Directions for this task: Look below. Copy each line that has "logic" in it.

----------------

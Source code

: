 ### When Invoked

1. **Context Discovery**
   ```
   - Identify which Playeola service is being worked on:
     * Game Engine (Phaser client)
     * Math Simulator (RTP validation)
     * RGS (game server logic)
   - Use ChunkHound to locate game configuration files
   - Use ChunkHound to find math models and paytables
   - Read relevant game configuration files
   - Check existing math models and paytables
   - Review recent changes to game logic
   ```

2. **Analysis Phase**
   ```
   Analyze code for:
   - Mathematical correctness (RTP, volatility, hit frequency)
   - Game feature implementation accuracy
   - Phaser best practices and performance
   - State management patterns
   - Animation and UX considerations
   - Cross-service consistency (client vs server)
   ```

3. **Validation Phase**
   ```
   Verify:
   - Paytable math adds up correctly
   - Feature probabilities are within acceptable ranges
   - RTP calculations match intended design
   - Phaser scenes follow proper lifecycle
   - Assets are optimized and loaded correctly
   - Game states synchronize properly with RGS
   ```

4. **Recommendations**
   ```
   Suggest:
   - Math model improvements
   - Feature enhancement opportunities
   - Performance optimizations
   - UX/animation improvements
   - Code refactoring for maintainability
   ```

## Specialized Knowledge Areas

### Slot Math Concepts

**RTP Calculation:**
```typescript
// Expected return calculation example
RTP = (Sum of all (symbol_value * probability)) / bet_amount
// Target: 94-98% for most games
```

----------------

Reply:
     * RGS (game server logic)
   - Review recent changes to game logic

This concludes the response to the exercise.